Problem details: Return all the lines below in which the string "begin" appears.

Collected data:
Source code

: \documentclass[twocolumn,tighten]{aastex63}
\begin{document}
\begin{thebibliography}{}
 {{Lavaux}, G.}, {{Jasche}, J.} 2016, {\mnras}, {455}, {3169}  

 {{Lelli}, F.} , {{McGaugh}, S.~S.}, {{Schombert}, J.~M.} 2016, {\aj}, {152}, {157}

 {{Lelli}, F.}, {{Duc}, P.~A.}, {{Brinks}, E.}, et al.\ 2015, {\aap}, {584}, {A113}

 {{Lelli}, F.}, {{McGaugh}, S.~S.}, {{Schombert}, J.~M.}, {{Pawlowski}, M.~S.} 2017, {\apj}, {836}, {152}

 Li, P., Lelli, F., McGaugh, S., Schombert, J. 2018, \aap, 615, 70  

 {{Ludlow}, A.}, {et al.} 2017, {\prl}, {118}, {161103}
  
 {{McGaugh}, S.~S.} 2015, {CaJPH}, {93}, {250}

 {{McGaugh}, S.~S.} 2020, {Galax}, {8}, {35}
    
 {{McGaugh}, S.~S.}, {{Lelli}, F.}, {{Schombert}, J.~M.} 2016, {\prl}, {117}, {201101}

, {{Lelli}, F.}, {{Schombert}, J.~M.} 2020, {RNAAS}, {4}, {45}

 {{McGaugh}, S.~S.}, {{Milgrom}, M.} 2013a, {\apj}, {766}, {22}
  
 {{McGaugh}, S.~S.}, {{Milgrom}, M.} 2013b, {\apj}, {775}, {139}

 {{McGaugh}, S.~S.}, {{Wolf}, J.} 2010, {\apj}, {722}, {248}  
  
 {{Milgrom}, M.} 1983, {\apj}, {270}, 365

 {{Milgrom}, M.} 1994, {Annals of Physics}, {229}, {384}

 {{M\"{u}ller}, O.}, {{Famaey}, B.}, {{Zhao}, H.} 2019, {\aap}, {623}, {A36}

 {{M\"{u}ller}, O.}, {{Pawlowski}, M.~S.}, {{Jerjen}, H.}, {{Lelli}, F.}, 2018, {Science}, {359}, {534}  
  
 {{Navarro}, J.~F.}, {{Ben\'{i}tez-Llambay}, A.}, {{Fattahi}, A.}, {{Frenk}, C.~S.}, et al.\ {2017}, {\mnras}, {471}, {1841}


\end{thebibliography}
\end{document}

Expected output:
\begin{document}
\begin{thebibliography}{}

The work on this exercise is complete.